#### [Exercise instructions]
Find the lines of the listing that contain the string "Python", and return them.
#####
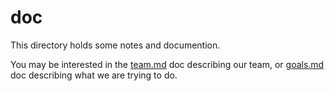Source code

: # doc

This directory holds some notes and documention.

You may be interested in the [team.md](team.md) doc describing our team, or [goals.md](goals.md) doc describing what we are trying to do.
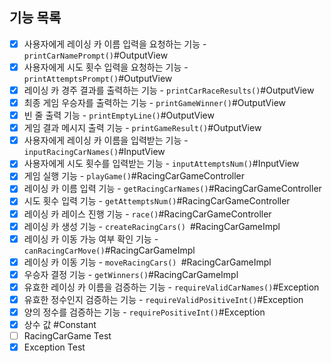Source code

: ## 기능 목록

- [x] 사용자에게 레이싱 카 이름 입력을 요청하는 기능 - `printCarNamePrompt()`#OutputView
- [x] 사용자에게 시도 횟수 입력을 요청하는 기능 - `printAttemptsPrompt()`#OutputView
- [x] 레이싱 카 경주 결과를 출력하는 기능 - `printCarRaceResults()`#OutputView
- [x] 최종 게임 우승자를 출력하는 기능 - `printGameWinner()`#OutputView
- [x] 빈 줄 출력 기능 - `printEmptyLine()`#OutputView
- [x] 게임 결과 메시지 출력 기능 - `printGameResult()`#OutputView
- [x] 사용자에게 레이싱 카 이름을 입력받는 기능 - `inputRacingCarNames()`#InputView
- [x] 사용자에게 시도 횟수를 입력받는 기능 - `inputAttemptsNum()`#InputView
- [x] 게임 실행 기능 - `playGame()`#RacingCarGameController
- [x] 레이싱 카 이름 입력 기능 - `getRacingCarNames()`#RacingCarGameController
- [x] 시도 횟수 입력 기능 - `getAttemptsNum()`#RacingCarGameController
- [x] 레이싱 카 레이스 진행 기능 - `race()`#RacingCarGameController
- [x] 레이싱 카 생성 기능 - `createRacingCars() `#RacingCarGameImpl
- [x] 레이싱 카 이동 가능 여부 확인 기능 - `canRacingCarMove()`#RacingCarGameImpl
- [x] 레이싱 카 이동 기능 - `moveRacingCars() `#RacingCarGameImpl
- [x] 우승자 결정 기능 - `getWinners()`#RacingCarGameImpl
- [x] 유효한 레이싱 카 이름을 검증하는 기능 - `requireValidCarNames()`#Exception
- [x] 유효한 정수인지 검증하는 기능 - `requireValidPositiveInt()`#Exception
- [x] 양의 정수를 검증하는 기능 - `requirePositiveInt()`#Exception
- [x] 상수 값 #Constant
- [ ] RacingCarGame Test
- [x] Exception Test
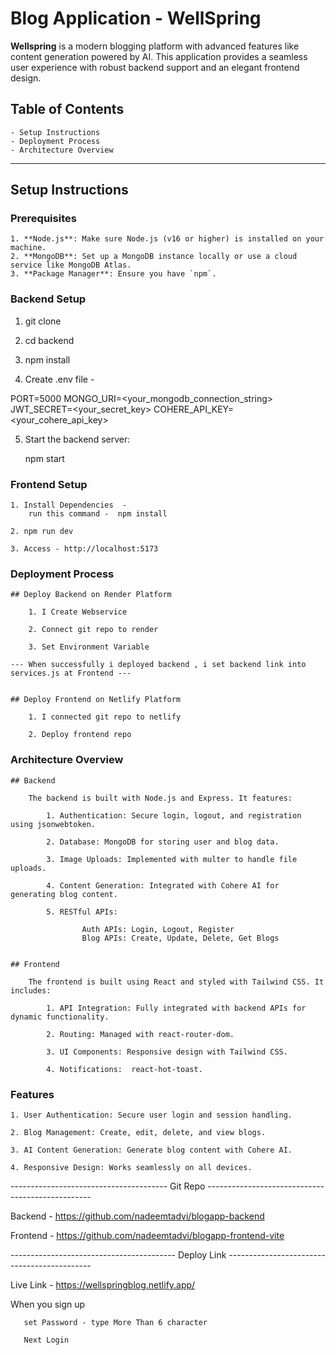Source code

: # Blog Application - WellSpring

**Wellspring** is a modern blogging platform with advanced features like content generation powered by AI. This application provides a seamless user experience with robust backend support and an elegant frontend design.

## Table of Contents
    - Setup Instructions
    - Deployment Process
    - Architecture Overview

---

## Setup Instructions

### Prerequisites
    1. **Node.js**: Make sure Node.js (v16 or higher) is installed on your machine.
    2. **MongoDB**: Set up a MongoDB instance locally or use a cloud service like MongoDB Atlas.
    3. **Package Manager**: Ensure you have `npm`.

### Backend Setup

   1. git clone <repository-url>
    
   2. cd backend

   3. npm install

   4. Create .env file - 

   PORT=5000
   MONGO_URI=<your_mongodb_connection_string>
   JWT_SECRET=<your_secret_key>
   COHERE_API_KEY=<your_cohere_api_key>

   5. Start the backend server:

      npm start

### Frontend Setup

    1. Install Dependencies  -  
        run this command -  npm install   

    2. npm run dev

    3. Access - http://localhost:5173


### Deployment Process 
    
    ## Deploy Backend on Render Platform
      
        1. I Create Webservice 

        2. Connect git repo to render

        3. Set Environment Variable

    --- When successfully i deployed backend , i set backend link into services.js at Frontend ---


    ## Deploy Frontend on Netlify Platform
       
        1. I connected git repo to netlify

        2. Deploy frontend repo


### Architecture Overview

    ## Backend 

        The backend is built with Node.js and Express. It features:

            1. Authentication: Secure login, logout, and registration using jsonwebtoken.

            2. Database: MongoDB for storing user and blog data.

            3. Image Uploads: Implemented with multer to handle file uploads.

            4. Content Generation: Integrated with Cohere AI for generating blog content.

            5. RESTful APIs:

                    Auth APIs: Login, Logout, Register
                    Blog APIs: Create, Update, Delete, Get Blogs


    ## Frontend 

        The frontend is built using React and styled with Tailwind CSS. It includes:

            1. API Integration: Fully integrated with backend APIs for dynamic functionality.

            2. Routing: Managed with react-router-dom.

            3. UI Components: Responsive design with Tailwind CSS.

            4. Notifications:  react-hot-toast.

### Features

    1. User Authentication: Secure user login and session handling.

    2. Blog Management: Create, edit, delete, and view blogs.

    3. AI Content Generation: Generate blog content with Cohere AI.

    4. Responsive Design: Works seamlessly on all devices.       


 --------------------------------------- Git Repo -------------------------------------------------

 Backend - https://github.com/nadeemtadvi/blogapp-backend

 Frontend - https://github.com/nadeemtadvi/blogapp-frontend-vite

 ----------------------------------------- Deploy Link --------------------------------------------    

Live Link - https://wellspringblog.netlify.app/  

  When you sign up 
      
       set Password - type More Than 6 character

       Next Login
#####
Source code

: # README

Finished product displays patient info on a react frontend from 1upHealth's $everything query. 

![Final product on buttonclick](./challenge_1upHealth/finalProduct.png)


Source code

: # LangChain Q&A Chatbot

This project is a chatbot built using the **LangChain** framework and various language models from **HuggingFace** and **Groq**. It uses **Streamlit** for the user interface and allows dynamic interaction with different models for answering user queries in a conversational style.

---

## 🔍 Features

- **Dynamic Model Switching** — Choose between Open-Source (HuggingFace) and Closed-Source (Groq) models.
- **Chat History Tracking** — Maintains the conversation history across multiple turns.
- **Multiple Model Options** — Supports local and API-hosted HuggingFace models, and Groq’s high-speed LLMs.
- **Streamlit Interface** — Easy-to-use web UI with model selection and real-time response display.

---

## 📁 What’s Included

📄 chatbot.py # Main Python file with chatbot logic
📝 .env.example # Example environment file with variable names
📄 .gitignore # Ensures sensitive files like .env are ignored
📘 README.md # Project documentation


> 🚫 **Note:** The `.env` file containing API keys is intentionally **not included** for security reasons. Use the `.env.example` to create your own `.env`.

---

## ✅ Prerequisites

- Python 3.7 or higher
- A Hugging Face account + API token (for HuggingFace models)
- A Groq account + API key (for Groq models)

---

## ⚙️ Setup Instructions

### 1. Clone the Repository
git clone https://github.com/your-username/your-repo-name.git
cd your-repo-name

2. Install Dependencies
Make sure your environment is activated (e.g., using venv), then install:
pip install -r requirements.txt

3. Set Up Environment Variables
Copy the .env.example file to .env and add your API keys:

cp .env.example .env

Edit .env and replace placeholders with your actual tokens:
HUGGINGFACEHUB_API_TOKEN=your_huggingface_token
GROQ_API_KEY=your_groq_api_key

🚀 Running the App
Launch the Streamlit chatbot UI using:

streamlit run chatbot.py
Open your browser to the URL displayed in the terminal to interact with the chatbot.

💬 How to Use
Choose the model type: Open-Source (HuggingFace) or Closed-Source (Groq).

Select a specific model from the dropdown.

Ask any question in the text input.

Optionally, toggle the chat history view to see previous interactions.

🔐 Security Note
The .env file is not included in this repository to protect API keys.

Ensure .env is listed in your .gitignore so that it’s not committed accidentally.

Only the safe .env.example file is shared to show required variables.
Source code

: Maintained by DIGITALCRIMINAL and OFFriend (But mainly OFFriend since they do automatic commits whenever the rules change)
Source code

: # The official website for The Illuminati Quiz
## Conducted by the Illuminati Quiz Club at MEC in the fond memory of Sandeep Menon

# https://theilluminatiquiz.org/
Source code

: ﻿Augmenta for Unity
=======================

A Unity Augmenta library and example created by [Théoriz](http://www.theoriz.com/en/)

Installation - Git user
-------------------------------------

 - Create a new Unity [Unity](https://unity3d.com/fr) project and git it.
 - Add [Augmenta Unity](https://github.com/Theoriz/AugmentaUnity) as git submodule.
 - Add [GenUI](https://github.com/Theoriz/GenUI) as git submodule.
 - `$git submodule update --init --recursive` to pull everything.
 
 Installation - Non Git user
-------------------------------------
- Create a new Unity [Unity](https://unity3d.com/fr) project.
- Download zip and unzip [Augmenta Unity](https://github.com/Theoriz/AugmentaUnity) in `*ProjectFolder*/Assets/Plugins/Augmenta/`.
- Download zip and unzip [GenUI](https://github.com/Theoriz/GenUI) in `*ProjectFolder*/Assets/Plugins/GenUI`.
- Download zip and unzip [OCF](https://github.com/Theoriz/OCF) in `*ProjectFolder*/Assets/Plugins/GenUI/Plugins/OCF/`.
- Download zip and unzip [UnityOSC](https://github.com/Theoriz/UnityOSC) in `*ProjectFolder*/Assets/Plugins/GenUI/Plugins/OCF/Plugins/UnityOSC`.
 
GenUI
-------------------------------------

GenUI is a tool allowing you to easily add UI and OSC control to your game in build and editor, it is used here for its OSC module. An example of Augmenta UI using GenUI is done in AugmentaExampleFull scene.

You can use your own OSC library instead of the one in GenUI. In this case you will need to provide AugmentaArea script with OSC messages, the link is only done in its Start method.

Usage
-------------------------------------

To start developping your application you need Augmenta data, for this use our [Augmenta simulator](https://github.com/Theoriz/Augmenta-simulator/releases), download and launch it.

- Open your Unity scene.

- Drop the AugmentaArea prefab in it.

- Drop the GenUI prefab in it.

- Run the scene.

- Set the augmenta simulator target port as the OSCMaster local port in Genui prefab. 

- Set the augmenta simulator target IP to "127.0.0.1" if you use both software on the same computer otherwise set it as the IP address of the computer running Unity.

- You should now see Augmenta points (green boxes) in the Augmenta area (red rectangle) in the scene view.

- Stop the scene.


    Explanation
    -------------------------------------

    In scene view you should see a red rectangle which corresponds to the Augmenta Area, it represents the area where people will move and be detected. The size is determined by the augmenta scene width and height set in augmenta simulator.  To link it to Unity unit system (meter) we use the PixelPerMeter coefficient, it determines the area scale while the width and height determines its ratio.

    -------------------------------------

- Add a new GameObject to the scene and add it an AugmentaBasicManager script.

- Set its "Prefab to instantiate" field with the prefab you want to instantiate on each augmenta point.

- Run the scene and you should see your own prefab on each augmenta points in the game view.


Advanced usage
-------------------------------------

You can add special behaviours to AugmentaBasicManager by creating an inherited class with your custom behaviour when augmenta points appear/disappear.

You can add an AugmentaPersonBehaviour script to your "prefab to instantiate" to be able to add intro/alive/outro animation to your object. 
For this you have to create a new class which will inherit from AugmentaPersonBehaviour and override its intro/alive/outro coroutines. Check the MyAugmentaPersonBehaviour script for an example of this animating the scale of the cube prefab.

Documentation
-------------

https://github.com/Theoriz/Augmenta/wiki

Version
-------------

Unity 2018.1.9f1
#####
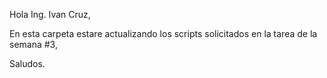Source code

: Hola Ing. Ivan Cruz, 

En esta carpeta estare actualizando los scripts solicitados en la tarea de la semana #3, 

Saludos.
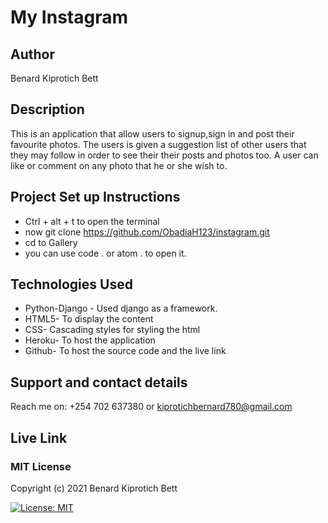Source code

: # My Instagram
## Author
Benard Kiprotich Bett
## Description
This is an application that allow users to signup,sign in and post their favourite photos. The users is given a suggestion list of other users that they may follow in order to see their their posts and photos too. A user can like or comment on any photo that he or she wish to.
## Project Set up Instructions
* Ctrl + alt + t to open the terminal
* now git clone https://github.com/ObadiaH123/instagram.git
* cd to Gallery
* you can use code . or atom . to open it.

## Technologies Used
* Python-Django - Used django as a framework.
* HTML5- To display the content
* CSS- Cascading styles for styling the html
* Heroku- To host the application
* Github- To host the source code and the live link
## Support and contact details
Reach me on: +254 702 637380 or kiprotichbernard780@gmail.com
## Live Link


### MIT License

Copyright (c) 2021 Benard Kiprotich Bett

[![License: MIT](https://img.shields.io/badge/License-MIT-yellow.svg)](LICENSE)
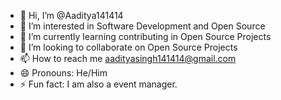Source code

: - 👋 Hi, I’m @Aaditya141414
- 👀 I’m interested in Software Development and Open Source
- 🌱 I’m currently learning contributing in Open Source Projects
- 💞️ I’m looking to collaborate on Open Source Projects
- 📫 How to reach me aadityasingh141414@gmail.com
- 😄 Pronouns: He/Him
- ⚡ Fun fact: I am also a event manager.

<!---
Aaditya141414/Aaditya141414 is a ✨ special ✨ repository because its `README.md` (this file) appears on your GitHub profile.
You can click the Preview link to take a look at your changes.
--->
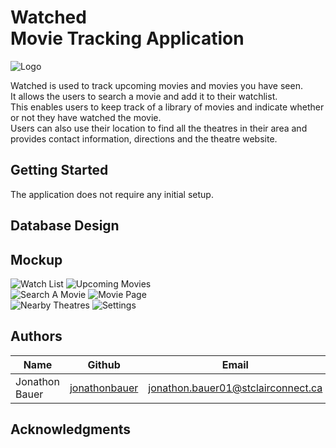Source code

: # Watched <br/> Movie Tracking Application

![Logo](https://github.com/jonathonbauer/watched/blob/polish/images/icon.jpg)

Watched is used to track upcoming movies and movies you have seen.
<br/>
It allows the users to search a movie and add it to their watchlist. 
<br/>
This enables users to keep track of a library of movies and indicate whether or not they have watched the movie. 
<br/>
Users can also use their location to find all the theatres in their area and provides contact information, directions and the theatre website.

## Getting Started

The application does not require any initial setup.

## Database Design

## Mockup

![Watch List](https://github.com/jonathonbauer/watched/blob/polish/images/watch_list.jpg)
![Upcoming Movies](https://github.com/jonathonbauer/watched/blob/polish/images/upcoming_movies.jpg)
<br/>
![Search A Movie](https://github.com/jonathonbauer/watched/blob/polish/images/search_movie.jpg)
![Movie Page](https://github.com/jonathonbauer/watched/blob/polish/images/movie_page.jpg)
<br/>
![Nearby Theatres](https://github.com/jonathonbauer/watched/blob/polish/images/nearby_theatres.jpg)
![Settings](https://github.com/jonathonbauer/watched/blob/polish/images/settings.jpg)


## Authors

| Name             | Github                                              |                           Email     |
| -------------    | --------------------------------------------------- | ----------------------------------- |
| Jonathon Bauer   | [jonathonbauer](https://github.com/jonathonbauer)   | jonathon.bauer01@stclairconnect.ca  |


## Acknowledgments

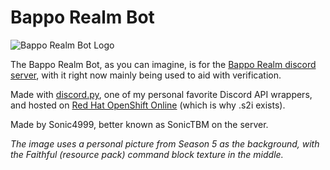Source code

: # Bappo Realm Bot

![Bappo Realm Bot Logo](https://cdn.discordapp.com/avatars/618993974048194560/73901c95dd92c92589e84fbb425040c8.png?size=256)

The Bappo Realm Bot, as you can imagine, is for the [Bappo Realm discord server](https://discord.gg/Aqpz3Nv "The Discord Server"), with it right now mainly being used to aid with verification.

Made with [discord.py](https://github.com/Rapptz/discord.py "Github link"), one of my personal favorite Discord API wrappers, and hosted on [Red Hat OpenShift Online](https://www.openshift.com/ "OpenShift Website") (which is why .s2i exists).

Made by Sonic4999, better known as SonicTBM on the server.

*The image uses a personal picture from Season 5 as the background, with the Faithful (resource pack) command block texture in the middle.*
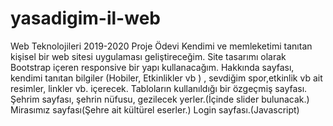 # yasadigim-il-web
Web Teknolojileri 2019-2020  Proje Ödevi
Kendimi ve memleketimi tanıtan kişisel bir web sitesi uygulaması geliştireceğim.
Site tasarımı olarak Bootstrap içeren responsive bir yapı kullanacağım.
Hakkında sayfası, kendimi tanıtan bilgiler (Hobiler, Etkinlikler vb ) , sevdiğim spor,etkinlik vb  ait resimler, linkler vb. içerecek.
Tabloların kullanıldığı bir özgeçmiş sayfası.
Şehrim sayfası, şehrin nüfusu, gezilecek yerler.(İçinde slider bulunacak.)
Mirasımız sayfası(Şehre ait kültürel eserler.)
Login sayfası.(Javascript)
#####
#### [Solution to this task]
📄 chatbot.py # Main Python file with chatbot logic
- Python 3.7 or higher
* Python-Django - Used django as a framework.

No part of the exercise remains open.